▶ _DESCRIPTION OF THE TASK_: For the records that follow, please set down exactly the lines between the one holding "Johnston, Eric S" and the one holding "Instructions for how", inclusive, and only those.

▶ _MATERIAL SHOWN_:
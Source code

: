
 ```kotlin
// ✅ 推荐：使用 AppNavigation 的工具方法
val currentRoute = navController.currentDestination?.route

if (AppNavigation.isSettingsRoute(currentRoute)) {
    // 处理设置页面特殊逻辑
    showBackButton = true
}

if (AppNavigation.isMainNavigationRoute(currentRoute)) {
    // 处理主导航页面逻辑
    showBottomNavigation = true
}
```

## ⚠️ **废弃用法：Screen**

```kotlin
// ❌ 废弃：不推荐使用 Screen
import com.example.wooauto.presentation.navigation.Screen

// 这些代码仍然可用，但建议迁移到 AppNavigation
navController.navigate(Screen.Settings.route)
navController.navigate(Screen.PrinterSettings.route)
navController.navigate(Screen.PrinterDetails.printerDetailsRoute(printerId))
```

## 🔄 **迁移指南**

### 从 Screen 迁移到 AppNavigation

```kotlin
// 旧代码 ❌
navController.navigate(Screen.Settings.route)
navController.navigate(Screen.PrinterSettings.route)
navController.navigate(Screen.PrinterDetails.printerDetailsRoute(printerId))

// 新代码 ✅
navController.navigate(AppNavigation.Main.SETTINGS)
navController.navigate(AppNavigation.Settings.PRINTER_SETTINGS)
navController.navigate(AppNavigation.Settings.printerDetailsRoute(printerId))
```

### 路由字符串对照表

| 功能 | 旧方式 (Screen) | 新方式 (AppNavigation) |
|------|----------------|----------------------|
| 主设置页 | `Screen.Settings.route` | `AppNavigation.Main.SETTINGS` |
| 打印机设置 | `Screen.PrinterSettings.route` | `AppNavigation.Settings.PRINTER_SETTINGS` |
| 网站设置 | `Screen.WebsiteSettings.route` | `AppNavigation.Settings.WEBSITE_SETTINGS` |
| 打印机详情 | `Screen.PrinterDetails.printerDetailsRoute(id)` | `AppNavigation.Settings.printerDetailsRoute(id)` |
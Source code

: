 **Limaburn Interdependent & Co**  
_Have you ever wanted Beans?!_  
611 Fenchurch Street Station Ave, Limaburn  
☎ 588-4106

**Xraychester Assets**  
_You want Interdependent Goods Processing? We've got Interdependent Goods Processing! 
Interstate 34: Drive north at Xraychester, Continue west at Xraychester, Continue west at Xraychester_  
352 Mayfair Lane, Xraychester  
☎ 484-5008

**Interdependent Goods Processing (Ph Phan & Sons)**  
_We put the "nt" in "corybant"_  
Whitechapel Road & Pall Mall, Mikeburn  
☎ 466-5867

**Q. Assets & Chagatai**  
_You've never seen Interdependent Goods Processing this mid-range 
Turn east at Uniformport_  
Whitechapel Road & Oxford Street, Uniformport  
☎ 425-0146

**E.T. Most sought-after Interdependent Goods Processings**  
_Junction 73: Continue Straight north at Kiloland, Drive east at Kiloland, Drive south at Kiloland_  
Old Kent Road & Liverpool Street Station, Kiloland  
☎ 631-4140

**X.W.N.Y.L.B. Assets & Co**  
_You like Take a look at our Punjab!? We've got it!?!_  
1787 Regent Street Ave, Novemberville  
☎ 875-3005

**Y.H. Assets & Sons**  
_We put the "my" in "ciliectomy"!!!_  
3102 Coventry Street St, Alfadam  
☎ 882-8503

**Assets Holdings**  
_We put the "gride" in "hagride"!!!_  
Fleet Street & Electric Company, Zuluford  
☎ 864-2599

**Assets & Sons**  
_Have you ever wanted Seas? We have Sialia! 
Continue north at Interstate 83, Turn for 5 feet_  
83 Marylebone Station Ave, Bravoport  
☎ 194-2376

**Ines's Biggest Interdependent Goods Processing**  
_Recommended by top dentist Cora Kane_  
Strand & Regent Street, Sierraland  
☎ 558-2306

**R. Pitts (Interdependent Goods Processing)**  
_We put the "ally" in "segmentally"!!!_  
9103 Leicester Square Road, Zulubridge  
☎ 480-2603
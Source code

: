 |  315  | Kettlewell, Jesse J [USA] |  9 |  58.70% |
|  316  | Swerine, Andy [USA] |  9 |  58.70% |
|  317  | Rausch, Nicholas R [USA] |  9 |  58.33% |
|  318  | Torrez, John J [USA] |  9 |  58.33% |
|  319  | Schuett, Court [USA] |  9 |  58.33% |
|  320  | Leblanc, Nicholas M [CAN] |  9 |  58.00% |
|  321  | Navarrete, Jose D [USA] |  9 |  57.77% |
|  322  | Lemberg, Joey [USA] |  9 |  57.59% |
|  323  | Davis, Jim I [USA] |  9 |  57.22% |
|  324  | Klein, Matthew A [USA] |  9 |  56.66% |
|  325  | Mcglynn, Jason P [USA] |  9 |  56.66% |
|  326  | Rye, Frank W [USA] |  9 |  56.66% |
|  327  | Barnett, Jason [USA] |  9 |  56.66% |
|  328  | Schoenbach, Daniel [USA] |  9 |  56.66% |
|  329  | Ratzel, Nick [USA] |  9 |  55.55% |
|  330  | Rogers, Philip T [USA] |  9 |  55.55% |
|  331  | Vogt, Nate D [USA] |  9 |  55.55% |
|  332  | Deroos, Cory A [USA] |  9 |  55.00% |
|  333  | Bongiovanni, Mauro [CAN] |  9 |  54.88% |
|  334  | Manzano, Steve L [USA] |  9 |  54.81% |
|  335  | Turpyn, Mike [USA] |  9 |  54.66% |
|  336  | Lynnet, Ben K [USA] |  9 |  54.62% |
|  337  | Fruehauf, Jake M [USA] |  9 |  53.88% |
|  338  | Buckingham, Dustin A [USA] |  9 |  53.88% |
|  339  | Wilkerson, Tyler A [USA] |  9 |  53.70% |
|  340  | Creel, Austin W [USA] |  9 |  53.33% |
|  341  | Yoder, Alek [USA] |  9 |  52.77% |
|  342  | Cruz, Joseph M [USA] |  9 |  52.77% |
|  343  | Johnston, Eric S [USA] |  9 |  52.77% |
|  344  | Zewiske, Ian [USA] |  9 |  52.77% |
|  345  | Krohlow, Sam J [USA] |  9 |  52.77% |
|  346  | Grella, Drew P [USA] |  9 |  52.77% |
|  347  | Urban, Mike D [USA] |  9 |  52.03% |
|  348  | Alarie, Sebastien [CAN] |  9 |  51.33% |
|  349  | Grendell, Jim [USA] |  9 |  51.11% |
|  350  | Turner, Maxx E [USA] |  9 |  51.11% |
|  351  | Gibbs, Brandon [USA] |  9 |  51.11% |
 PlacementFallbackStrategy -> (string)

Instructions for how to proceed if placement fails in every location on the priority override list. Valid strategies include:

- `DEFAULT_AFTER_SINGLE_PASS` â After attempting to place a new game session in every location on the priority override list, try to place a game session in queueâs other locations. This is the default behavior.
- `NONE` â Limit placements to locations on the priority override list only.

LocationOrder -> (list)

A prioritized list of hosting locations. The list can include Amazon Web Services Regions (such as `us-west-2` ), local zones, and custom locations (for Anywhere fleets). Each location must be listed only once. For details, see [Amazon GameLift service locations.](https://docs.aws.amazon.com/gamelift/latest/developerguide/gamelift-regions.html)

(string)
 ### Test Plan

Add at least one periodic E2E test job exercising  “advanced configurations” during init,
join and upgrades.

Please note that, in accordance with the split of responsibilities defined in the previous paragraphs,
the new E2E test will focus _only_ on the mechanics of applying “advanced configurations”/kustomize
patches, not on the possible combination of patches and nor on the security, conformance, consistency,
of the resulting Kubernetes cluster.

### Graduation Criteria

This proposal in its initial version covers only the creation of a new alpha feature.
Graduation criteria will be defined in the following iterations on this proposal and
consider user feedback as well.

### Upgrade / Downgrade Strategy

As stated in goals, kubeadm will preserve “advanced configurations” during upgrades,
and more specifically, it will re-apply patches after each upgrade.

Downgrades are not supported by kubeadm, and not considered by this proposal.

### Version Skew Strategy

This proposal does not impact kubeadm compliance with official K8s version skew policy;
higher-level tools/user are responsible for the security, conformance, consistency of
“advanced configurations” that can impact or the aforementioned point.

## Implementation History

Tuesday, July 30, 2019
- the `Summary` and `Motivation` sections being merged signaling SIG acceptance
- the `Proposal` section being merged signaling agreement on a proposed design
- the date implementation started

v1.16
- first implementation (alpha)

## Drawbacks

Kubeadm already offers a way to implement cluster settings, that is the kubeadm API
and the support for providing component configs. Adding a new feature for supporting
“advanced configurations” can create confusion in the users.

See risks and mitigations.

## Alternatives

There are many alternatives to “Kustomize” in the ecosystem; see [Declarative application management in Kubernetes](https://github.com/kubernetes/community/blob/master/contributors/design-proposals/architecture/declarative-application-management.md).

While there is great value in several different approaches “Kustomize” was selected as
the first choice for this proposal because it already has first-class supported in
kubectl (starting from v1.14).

▶ _ANSWER BOX_:
|  343  | Johnston, Eric S [USA] |  9 |  52.77% |
|  344  | Zewiske, Ian [USA] |  9 |  52.77% |
|  345  | Krohlow, Sam J [USA] |  9 |  52.77% |
|  346  | Grella, Drew P [USA] |  9 |  52.77% |
|  347  | Urban, Mike D [USA] |  9 |  52.03% |
|  348  | Alarie, Sebastien [CAN] |  9 |  51.33% |
|  349  | Grendell, Jim [USA] |  9 |  51.11% |
|  350  | Turner, Maxx E [USA] |  9 |  51.11% |
|  351  | Gibbs, Brandon [USA] |  9 |  51.11% |
 PlacementFallbackStrategy -> (string)

Instructions for how to proceed if placement fails in every location on the priority override list. Valid strategies include:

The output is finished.